The lines to copy are those in the listing that hold the word "configured".
BEGIN Listed entries
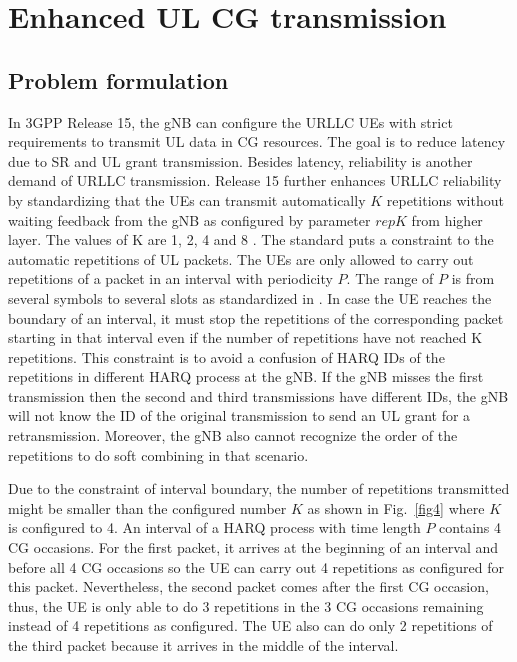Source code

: \documentclass{ieeeaccess}
\begin{document}
\section{Enhanced UL CG transmission}\label{III}
\subsection{Problem formulation}

In 3GPP Release 15, the gNB can configure the URLLC UEs with strict requirements to transmit UL data in CG resources. The goal is to reduce latency due to SR and UL grant transmission. Besides latency, reliability is another demand of URLLC transmission. Release 15 further enhances URLLC reliability by standardizing that the UEs can transmit automatically $K$ repetitions without waiting feedback from the gNB as configured by parameter $repK$ from higher layer. The values of K are 1, 2, 4 and 8 \cite{ref6}.
The standard puts a constraint to the automatic repetitions of UL packets. The UEs are only allowed to carry out repetitions of a packet in an interval with periodicity $P$. The range of $P$ is from several symbols to several slots as standardized in \cite{ref6}. In case the UE reaches the boundary of an interval, it must stop the repetitions of the corresponding packet starting in that interval even if the number of repetitions have not reached K repetitions. This constraint is to avoid a confusion of HARQ IDs of the repetitions in different HARQ process at the gNB. If the gNB misses the first transmission then the second and third transmissions have different IDs, the gNB will not know the ID of the original transmission to send an UL grant for a retransmission. Moreover, the gNB also cannot recognize the order of the repetitions to do soft combining in that scenario. 

Due to the constraint of interval boundary, the number of repetitions transmitted might be smaller than the configured number $K$ as shown in Fig.~\ref{fig4} where $K$ is configured to 4. An interval of a HARQ process with time length $P$ contains 4 CG occasions. For the first packet, it arrives at the beginning of an interval and before all 4 CG occasions so the UE can carry out 4 repetitions as configured for this packet. Nevertheless, the second packet comes after the first CG occasion, thus, the UE is only able to do 3 repetitions in the 3 CG occasions remaining instead of 4 repetitions as configured. The UE also can do only 2 repetitions of the third packet because it arrives in the middle of the interval. 
\end{document}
END Listed entries
#### [Reply]
In 3GPP Release 15, the gNB can configure the URLLC UEs with strict requirements to transmit UL data in CG resources. The goal is to reduce latency due to SR and UL grant transmission. Besides latency, reliability is another demand of URLLC transmission. Release 15 further enhances URLLC reliability by standardizing that the UEs can transmit automatically $K$ repetitions without waiting feedback from the gNB as configured by parameter $repK$ from higher layer. The values of K are 1, 2, 4 and 8 \cite{ref6}.
Due to the constraint of interval boundary, the number of repetitions transmitted might be smaller than the configured number $K$ as shown in Fig.~\ref{fig4} where $K$ is configured to 4. An interval of a HARQ process with time length $P$ contains 4 CG occasions. For the first packet, it arrives at the beginning of an interval and before all 4 CG occasions so the UE can carry out 4 repetitions as configured for this packet. Nevertheless, the second packet comes after the first CG occasion, thus, the UE is only able to do 3 repetitions in the 3 CG occasions remaining instead of 4 repetitions as configured. The UE also can do only 2 repetitions of the third packet because it arrives in the middle of the interval. 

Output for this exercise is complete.